[Stored entries]

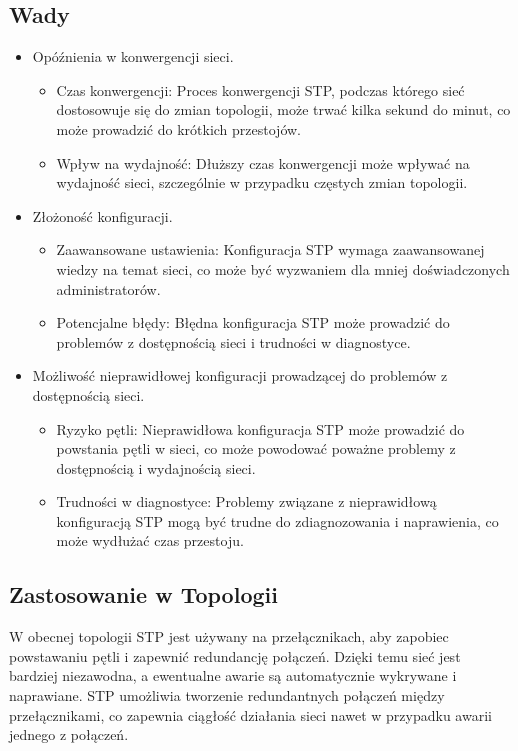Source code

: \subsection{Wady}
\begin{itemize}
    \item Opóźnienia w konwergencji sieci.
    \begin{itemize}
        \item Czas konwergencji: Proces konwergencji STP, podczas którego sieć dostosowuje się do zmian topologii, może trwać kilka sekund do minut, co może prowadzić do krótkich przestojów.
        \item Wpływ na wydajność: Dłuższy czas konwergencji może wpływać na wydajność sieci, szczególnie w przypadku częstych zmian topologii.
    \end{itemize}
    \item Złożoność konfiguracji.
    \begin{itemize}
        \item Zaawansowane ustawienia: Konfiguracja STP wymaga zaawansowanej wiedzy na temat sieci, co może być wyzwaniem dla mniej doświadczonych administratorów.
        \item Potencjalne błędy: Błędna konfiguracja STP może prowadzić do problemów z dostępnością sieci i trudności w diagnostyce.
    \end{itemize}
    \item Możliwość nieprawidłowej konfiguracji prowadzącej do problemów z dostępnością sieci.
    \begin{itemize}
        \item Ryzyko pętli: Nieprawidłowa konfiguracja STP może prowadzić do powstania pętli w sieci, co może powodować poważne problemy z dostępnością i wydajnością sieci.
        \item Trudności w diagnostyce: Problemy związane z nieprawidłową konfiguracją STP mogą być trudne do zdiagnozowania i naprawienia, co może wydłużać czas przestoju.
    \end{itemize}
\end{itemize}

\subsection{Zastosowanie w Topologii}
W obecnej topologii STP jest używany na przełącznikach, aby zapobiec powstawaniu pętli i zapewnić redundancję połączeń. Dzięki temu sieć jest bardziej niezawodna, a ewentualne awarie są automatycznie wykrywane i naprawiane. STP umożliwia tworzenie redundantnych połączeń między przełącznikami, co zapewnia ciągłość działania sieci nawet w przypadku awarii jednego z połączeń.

==

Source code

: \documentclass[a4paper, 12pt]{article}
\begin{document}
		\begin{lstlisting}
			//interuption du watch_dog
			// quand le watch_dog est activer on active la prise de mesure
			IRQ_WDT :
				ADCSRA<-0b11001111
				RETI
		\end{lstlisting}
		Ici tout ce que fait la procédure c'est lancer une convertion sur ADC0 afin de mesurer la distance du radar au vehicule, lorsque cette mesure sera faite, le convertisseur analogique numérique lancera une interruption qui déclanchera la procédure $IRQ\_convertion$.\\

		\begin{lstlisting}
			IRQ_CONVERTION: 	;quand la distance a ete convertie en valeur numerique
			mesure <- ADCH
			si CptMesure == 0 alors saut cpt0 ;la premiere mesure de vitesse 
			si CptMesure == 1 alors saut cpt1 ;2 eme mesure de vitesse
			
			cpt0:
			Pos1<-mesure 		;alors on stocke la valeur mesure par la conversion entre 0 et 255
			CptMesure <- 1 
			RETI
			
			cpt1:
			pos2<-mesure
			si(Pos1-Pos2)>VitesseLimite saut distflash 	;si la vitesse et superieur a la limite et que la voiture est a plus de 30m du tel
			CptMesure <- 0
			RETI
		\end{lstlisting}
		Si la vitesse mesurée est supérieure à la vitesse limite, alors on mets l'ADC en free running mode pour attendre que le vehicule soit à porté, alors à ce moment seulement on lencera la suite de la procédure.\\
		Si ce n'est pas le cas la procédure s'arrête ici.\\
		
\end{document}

- _What is needed_: Look over the records above and copy each line that includes the string "saut".

- _Problem solution_:
			si CptMesure == 0 alors saut cpt0 ;la premiere mesure de vitesse 
			si CptMesure == 1 alors saut cpt1 ;2 eme mesure de vitesse
			si(Pos1-Pos2)>VitesseLimite saut distflash 	;si la vitesse et superieur a la limite et que la voiture est a plus de 30m du tel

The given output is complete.